= Helena Kuo =

Chinese-American writer and translator

Kuo Ching-ch'iu (郭鏡秋; 1911 – April 25, 1999), also known as Helena Kuo, was a Chinese-American writer and translator.

She was born in Macao and was educated at Lingnan University and Shanghai University. She worked for the Shanghai Evening News and other Chinese newspapers during the 1930s. When Japan invaded China in 1937, Kuo escaped to England, where she became a columnist for the London Daily Mail. In 1939, she moved to the United States. Kuo married the painter Dong Kingman in 1956.

Kuo worked as a translator for the Voice of America and the United States Information Agency. She was an adviser for the 1943 movie China. She also translated two novels by Lao She: The Quest for Love of Lao Lee (1948) and The Drum Singer (1952).
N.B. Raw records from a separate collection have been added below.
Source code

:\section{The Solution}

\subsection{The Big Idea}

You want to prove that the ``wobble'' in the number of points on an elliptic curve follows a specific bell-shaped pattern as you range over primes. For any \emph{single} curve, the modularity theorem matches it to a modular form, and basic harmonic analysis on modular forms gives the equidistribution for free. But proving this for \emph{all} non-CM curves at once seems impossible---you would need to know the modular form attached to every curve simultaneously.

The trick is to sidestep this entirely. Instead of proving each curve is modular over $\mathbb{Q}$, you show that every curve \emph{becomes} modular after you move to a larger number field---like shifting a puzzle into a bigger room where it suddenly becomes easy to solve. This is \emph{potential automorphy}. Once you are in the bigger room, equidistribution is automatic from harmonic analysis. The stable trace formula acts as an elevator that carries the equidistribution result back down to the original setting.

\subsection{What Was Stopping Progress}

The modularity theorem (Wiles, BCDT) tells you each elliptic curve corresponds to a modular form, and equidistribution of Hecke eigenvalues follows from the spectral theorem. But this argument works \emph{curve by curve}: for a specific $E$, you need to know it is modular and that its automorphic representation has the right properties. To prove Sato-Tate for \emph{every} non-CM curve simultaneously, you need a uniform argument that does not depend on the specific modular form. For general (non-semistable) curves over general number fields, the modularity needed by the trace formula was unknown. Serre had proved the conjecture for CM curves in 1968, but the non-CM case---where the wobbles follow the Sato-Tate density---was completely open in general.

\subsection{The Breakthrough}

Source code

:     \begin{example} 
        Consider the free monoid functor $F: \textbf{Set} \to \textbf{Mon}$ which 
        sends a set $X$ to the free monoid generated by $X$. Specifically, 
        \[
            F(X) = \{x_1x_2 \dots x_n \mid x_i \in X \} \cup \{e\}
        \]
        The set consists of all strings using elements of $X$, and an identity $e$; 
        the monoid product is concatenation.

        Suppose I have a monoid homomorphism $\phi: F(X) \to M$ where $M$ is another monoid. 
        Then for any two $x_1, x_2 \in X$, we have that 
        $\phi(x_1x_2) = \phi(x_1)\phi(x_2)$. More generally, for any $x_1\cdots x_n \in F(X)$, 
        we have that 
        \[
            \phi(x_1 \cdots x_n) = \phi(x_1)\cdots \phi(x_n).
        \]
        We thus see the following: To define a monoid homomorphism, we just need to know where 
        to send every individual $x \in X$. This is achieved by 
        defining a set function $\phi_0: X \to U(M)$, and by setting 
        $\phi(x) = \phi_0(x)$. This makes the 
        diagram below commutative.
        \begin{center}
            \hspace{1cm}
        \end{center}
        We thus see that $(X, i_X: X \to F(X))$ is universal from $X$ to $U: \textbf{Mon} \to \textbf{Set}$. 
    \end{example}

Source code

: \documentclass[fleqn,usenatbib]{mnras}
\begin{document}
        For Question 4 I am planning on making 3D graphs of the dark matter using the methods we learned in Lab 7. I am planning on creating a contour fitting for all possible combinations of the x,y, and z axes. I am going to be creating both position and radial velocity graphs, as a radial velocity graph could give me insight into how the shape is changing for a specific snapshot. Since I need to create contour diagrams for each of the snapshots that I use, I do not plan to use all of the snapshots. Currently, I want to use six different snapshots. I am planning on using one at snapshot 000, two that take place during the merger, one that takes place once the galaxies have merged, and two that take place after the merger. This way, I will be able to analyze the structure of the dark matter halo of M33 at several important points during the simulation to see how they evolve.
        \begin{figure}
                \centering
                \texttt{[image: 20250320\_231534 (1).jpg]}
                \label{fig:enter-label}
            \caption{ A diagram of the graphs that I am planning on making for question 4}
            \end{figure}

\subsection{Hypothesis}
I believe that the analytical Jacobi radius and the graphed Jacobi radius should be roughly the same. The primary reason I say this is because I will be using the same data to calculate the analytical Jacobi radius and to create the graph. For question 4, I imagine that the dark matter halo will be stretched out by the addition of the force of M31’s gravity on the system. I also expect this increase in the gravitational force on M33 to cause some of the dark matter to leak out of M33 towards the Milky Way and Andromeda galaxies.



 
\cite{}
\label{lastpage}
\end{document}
She died in hospital in Taipei at the age of 86; she was in Taiwan to attend a reception for her husband at the Taiwan Museum of Art.

== Selected works ==

Source:

- Peach Path, collected essays (1940)
- I've Come a Long Way, autobiography (1942)
- Westward to Chungking, novel (1944)
- Giants of China, biographical sketches (1944)
- Doug Kingman's Watercolours, non-fiction (1952)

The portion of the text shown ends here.